:: WHAT IS EXPECTED ::
Work out how many lines below contain "bildirimi", then write only that number.

(Dataset records)
--- START ---

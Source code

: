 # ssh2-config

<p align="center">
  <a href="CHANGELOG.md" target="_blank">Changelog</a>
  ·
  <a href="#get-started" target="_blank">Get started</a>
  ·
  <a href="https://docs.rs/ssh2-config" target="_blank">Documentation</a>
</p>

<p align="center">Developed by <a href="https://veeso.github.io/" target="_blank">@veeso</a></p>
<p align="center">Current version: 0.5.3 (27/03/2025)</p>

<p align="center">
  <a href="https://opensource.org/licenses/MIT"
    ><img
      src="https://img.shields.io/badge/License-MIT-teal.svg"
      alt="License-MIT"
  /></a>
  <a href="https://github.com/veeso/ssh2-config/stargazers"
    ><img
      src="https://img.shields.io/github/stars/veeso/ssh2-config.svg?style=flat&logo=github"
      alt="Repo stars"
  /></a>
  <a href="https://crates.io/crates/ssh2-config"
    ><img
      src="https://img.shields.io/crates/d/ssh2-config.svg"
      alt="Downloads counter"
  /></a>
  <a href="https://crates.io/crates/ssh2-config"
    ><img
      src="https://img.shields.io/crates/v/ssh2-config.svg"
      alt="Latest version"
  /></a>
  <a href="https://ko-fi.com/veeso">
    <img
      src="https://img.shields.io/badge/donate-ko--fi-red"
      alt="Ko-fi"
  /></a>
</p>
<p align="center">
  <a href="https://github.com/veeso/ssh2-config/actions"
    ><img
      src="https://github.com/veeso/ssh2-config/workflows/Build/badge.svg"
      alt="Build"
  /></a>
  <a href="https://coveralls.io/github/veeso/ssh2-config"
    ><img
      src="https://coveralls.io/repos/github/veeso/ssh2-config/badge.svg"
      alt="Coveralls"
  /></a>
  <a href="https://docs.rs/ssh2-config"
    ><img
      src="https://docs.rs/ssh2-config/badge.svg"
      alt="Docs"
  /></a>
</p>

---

--- END ---
--- START ---

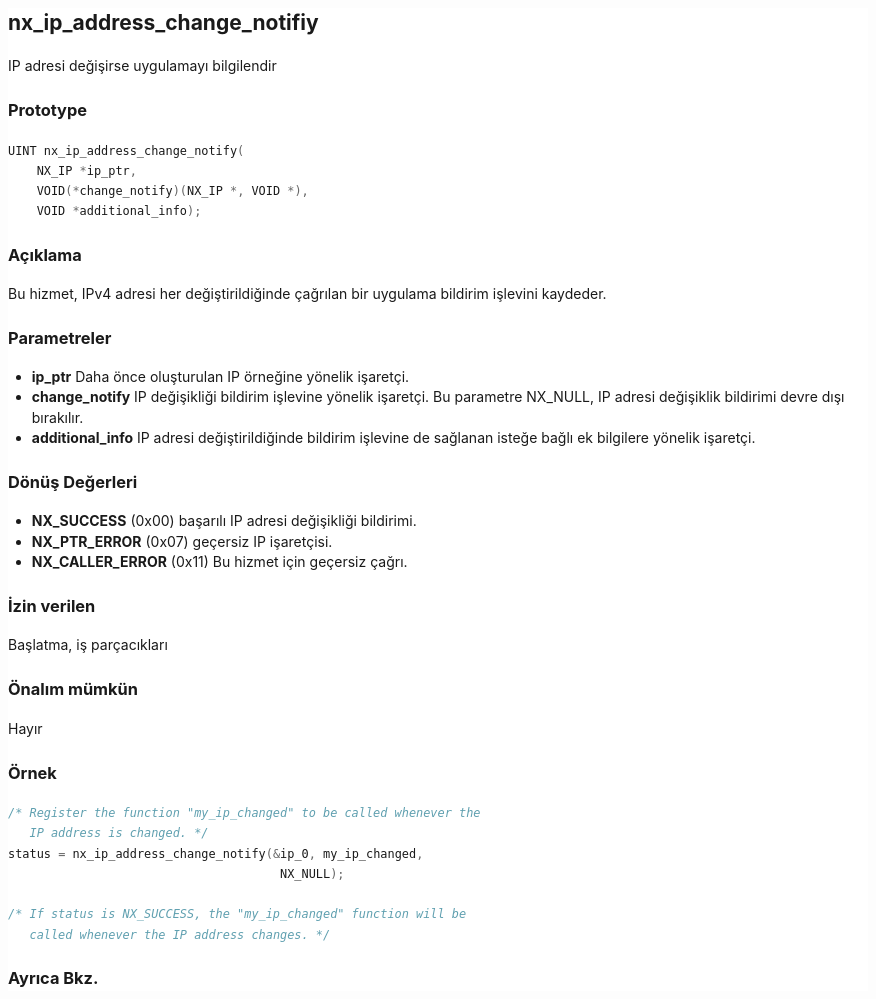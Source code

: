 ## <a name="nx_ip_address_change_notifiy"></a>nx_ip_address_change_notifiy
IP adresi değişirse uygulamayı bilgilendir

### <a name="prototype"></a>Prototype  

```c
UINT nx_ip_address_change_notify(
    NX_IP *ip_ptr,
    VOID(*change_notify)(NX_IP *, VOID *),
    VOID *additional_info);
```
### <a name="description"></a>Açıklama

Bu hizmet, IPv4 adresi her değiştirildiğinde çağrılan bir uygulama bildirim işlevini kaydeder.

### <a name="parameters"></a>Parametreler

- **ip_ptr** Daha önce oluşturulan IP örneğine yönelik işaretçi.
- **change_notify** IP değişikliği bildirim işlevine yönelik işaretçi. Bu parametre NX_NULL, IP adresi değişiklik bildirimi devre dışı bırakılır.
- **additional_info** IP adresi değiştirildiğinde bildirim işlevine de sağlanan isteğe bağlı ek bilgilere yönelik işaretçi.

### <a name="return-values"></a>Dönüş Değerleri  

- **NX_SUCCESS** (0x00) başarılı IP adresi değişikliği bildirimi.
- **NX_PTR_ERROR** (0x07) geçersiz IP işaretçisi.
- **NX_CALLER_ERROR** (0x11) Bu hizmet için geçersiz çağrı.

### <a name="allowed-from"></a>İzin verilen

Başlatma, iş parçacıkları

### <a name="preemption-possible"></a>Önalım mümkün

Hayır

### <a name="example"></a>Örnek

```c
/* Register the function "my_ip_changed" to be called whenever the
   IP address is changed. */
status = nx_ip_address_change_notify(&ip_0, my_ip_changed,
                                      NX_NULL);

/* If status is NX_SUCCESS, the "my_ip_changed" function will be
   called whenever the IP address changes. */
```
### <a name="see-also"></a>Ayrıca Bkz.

--- END ---
--- START ---

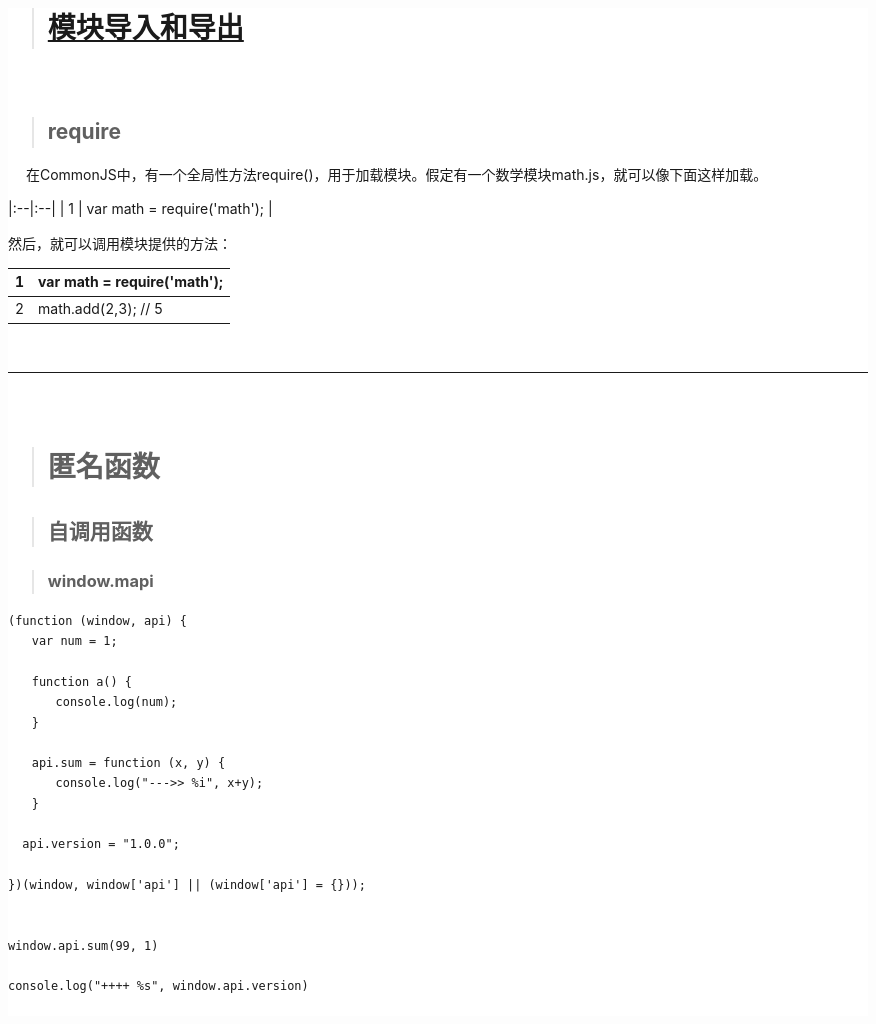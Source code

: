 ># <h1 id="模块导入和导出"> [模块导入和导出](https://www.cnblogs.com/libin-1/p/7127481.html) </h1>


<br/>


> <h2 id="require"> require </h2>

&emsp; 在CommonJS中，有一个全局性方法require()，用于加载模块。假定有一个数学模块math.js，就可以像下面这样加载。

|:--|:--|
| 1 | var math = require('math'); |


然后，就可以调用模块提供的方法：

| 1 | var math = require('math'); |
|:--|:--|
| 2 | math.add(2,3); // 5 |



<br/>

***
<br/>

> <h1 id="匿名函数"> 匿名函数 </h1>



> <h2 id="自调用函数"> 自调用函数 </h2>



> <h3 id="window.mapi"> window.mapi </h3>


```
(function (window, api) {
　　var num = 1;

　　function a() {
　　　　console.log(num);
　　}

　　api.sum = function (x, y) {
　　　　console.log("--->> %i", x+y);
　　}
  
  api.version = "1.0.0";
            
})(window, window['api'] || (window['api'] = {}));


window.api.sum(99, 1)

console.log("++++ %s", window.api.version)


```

--- END ---

:: RESULT OF THIS EXERCISE ::
2